──────── DATA FOR THE TASK ────────
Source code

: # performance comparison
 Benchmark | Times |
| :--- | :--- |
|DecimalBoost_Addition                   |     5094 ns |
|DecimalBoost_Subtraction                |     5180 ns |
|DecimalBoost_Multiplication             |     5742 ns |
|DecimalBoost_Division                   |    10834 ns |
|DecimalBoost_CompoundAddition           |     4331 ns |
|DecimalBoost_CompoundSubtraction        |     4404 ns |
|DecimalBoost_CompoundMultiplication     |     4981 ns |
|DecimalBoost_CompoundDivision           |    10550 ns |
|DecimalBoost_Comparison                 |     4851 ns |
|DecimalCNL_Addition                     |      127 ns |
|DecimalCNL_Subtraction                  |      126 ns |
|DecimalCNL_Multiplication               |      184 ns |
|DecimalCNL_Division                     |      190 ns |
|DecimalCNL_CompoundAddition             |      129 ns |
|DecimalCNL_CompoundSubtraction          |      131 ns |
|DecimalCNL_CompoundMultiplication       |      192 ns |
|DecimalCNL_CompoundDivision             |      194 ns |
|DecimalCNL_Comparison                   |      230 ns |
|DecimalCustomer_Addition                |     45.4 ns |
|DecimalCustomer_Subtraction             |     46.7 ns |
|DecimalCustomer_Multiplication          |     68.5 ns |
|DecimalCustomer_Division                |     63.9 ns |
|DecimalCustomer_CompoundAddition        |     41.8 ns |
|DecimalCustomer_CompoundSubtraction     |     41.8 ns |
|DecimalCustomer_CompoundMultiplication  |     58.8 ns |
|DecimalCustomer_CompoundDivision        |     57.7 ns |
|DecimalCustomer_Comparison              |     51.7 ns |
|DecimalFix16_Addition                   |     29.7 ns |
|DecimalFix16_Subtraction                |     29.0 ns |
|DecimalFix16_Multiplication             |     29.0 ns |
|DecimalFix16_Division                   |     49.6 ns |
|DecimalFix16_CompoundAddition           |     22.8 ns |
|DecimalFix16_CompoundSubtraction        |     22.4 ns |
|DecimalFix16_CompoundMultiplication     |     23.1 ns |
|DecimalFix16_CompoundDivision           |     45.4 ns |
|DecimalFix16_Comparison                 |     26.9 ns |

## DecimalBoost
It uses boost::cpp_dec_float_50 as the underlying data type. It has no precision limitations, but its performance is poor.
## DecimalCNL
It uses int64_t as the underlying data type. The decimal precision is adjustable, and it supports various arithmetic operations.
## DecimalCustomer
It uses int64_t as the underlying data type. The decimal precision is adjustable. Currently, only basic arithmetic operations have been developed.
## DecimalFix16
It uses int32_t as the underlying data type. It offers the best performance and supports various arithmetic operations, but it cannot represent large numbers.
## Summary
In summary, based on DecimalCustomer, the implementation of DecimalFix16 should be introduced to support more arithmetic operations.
────────
──────── DATA FOR THE TASK ────────
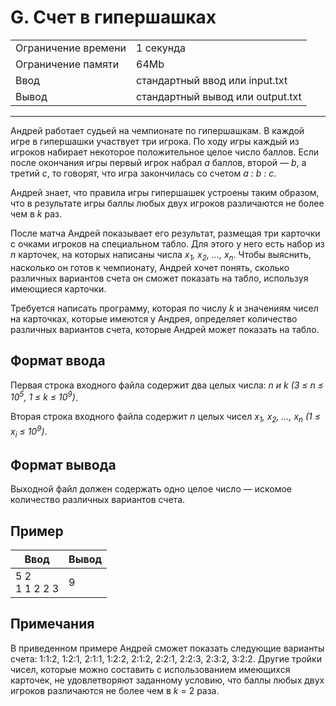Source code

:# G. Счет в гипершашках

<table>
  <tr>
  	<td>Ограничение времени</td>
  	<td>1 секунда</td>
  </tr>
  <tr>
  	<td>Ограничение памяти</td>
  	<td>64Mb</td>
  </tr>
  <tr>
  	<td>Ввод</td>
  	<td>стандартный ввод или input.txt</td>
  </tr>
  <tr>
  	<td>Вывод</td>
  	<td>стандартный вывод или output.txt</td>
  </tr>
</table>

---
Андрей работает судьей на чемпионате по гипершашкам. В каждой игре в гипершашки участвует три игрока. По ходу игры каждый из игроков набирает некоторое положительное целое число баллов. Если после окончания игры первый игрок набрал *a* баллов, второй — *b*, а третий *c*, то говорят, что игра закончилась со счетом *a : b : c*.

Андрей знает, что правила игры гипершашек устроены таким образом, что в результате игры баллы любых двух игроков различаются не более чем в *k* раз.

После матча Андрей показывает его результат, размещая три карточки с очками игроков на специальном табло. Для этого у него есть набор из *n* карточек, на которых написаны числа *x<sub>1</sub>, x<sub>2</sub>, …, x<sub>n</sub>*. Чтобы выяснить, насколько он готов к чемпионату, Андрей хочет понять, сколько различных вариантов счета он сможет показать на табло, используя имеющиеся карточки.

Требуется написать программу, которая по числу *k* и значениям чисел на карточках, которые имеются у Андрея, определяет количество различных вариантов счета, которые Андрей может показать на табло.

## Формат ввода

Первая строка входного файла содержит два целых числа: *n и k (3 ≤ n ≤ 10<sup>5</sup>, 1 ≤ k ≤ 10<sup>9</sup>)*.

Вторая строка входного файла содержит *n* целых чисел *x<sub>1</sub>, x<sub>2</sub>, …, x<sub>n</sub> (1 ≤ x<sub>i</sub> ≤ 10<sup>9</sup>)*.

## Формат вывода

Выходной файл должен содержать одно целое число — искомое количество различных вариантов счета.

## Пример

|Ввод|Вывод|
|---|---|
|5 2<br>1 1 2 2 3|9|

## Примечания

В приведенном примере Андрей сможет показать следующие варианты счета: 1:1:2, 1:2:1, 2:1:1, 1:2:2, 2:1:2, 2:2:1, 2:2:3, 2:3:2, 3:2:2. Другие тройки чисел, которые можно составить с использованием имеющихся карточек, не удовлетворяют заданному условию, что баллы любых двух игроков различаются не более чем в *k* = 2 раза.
────────
## WORK INSTRUCTIONS
The lines to copy are those in the records above containing the word "входного".

## WRITTEN RESPONSE
Первая строка входного файла содержит два целых числа: *n и k (3 ≤ n ≤ 10<sup>5</sup>, 1 ≤ k ≤ 10<sup>9</sup>)*.
Вторая строка входного файла содержит *n* целых чисел *x<sub>1</sub>, x<sub>2</sub>, …, x<sub>n</sub> (1 ≤ x<sub>i</sub> ≤ 10<sup>9</sup>)*.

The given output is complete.